What is needed – Identify, in the records below, every line where the string "quad" appears, and copy each such line.

Entries taken from a collection
--------------------
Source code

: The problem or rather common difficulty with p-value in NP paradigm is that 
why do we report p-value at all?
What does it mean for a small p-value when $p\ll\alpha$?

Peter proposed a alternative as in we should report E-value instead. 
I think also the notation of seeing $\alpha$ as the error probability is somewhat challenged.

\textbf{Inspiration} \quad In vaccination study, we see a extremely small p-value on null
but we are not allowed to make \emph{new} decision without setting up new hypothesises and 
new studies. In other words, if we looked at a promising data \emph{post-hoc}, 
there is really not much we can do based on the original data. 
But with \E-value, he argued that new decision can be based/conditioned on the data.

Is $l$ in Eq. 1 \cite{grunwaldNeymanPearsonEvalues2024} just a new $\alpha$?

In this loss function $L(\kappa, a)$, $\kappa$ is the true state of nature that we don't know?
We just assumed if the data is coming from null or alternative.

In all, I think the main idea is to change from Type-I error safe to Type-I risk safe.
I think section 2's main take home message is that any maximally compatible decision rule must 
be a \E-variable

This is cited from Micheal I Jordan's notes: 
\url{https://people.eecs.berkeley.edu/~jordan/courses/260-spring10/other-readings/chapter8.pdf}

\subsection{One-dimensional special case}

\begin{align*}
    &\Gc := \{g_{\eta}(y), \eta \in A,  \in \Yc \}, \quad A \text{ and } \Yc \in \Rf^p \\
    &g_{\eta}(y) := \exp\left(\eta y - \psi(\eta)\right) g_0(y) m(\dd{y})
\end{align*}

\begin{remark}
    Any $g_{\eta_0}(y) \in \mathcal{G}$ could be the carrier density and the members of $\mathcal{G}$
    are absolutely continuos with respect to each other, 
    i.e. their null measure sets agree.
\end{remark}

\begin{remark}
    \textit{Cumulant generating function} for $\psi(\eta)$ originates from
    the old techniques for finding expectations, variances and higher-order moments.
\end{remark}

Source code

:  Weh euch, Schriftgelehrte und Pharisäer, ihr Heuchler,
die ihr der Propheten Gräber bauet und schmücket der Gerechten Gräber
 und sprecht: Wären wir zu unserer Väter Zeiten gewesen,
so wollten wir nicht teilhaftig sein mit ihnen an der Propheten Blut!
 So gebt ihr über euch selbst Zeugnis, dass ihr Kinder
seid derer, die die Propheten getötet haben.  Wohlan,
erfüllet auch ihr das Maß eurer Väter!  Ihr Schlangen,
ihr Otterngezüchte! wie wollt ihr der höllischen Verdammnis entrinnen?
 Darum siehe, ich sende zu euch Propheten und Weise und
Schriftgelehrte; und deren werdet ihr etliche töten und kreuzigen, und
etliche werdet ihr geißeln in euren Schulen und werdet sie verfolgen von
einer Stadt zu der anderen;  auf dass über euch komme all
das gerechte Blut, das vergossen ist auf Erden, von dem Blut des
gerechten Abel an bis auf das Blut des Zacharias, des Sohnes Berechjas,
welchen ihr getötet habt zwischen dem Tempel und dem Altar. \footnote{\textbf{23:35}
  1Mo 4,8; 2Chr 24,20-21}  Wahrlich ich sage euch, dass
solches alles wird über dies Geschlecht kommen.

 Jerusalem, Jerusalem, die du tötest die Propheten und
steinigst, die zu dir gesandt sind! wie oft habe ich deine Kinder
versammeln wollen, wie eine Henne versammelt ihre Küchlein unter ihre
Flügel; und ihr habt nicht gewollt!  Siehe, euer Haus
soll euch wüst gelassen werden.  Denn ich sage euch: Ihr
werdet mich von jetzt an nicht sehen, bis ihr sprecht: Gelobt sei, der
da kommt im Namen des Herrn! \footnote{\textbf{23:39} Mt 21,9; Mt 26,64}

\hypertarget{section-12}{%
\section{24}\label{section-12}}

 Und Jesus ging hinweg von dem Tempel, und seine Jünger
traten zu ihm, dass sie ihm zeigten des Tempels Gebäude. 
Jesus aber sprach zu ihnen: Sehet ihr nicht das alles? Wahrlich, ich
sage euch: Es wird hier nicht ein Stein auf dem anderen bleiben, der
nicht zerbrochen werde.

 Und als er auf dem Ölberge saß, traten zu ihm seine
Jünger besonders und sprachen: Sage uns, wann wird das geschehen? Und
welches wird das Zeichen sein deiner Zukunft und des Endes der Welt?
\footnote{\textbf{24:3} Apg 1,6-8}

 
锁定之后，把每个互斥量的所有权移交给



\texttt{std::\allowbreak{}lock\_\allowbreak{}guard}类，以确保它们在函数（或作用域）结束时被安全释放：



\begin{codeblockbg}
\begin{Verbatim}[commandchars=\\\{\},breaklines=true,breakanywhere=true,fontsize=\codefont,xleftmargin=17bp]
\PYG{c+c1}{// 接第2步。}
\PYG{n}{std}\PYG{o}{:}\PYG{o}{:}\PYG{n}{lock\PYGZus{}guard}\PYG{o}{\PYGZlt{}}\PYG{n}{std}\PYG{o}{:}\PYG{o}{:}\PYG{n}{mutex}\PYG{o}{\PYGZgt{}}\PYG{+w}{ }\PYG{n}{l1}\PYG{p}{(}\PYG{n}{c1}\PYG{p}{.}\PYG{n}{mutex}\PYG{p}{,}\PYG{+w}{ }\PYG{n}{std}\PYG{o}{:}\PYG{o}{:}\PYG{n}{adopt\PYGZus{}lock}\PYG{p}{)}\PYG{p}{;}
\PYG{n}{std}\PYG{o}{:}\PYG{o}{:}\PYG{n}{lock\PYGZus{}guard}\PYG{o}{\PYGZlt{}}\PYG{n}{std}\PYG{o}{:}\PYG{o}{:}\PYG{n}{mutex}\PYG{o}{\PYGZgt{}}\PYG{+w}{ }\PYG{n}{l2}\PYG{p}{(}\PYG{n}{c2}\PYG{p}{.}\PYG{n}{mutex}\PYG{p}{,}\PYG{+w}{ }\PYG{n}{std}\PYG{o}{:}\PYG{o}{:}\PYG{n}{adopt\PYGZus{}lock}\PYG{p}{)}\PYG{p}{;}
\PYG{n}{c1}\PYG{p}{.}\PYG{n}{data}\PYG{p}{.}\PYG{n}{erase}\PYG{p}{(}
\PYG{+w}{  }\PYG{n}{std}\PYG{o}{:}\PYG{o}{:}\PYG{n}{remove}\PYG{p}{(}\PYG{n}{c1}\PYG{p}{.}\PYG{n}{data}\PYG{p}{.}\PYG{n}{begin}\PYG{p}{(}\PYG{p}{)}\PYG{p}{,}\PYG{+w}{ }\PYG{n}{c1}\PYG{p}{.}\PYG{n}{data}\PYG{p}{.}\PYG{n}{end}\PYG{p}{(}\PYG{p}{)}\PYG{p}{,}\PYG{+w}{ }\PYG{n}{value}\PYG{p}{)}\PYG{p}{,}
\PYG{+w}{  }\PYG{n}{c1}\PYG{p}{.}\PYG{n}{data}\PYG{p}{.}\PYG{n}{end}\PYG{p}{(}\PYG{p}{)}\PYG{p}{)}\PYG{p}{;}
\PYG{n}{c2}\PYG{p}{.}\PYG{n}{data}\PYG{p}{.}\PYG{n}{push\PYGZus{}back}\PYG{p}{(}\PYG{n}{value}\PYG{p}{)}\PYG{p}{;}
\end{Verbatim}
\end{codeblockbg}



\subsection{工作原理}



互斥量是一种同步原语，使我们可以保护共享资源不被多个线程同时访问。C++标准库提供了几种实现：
--------------------
Solution for this task –
\textbf{Inspiration} \quad In vaccination study, we see a extremely small p-value on null
    &\Gc := \{g_{\eta}(y), \eta \in A,  \in \Yc \}, \quad A \text{ and } \Yc \in \Rf^p \\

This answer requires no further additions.